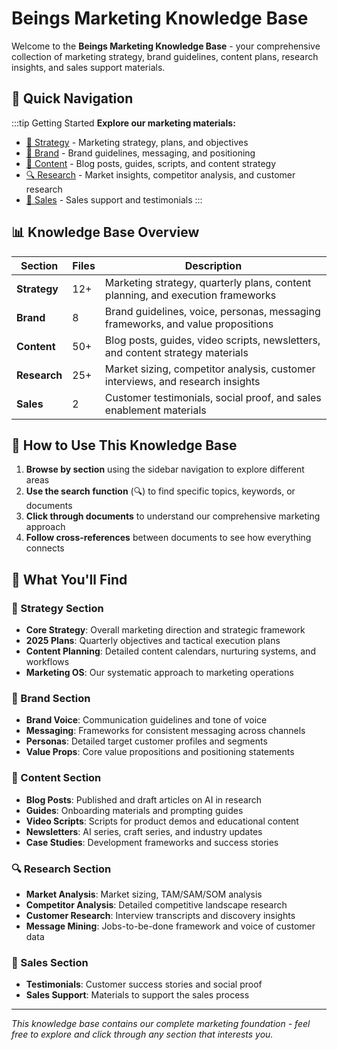 # Beings Marketing Knowledge Base

Welcome to the **Beings Marketing Knowledge Base** - your comprehensive collection of marketing strategy, brand guidelines, content plans, research insights, and sales support materials.

## 🎯 Quick Navigation

:::tip Getting Started
**Explore our marketing materials:**
- [🎯 Strategy](./strategy/2025-marketing-strategy) - Marketing strategy, plans, and objectives
- [🎨 Brand](./brand/Brand_Voice_Guide) - Brand guidelines, messaging, and positioning  
- [📝 Content](./content/hero-shots-creative-strategy) - Blog posts, guides, scripts, and content strategy
- [🔍 Research](./research/market-sizing-tam-sam-som) - Market insights, competitor analysis, and customer research
- [💼 Sales](./sales/customer-testimonials-library) - Sales support and testimonials
:::

## 📊 Knowledge Base Overview

| Section | Files | Description |
|---------|-------|-------------|
| **Strategy** | 12+ | Marketing strategy, quarterly plans, content planning, and execution frameworks |
| **Brand** | 8 | Brand guidelines, voice, personas, messaging frameworks, and value propositions |
| **Content** | 50+ | Blog posts, guides, video scripts, newsletters, and content strategy materials |
| **Research** | 25+ | Market sizing, competitor analysis, customer interviews, and research insights |
| **Sales** | 2 | Customer testimonials, social proof, and sales enablement materials |

## 🚀 How to Use This Knowledge Base

1. **Browse by section** using the sidebar navigation to explore different areas
2. **Use the search function** (🔍) to find specific topics, keywords, or documents
3. **Click through documents** to understand our comprehensive marketing approach
4. **Follow cross-references** between documents to see how everything connects

## 📂 What You'll Find

### 🎯 Strategy Section
- **Core Strategy**: Overall marketing direction and strategic framework
- **2025 Plans**: Quarterly objectives and tactical execution plans
- **Content Planning**: Detailed content calendars, nurturing systems, and workflows
- **Marketing OS**: Our systematic approach to marketing operations

### 🎨 Brand Section  
- **Brand Voice**: Communication guidelines and tone of voice
- **Messaging**: Frameworks for consistent messaging across channels
- **Personas**: Detailed target customer profiles and segments
- **Value Props**: Core value propositions and positioning statements

### 📝 Content Section
- **Blog Posts**: Published and draft articles on AI in research
- **Guides**: Onboarding materials and prompting guides
- **Video Scripts**: Scripts for product demos and educational content
- **Newsletters**: AI series, craft series, and industry updates
- **Case Studies**: Development frameworks and success stories

### 🔍 Research Section
- **Market Analysis**: Market sizing, TAM/SAM/SOM analysis
- **Competitor Analysis**: Detailed competitive landscape research
- **Customer Research**: Interview transcripts and discovery insights
- **Message Mining**: Jobs-to-be-done framework and voice of customer data

### 💼 Sales Section
- **Testimonials**: Customer success stories and social proof
- **Sales Support**: Materials to support the sales process

---

*This knowledge base contains our complete marketing foundation - feel free to explore and click through any section that interests you.*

------

## EXERCISE REQUIREMENTS
From the material above, print everything exactly except the pictures.

## RESPONSE
 # Beings Marketing Knowledge Base

Welcome to the **Beings Marketing Knowledge Base** - your comprehensive collection of marketing strategy, brand guidelines, content plans, research insights, and sales support materials.

## 🎯 Quick Navigation

:::tip Getting Started
**Explore our marketing materials:**
- [🎯 Strategy](./strategy/2025-marketing-strategy) - Marketing strategy, plans, and objectives
- [🎨 Brand](./brand/Brand_Voice_Guide) - Brand guidelines, messaging, and positioning  
- [📝 Content](./content/hero-shots-creative-strategy) - Blog posts, guides, scripts, and content strategy
- [🔍 Research](./research/market-sizing-tam-sam-som) - Market insights, competitor analysis, and customer research
- [💼 Sales](./sales/customer-testimonials-library) - Sales support and testimonials
:::

## 📊 Knowledge Base Overview

| Section | Files | Description |
|---------|-------|-------------|
| **Strategy** | 12+ | Marketing strategy, quarterly plans, content planning, and execution frameworks |
| **Brand** | 8 | Brand guidelines, voice, personas, messaging frameworks, and value propositions |
| **Content** | 50+ | Blog posts, guides, video scripts, newsletters, and content strategy materials |
| **Research** | 25+ | Market sizing, competitor analysis, customer interviews, and research insights |
| **Sales** | 2 | Customer testimonials, social proof, and sales enablement materials |

## 🚀 How to Use This Knowledge Base

1. **Browse by section** using the sidebar navigation to explore different areas
2. **Use the search function** (🔍) to find specific topics, keywords, or documents
3. **Click through documents** to understand our comprehensive marketing approach
4. **Follow cross-references** between documents to see how everything connects

## 📂 What You'll Find

### 🎯 Strategy Section
- **Core Strategy**: Overall marketing direction and strategic framework
- **2025 Plans**: Quarterly objectives and tactical execution plans
- **Content Planning**: Detailed content calendars, nurturing systems, and workflows
- **Marketing OS**: Our systematic approach to marketing operations

### 🎨 Brand Section  
- **Brand Voice**: Communication guidelines and tone of voice
- **Messaging**: Frameworks for consistent messaging across channels
- **Personas**: Detailed target customer profiles and segments
- **Value Props**: Core value propositions and positioning statements

### 📝 Content Section
- **Blog Posts**: Published and draft articles on AI in research
- **Guides**: Onboarding materials and prompting guides
- **Video Scripts**: Scripts for product demos and educational content
- **Newsletters**: AI series, craft series, and industry updates
- **Case Studies**: Development frameworks and success stories

### 🔍 Research Section
- **Market Analysis**: Market sizing, TAM/SAM/SOM analysis
- **Competitor Analysis**: Detailed competitive landscape research
- **Customer Research**: Interview transcripts and discovery insights
- **Message Mining**: Jobs-to-be-done framework and voice of customer data

### 💼 Sales Section
- **Testimonials**: Customer success stories and social proof
- **Sales Support**: Materials to support the sales process

---

*This knowledge base contains our complete marketing foundation - feel free to explore and click through any section that interests you.*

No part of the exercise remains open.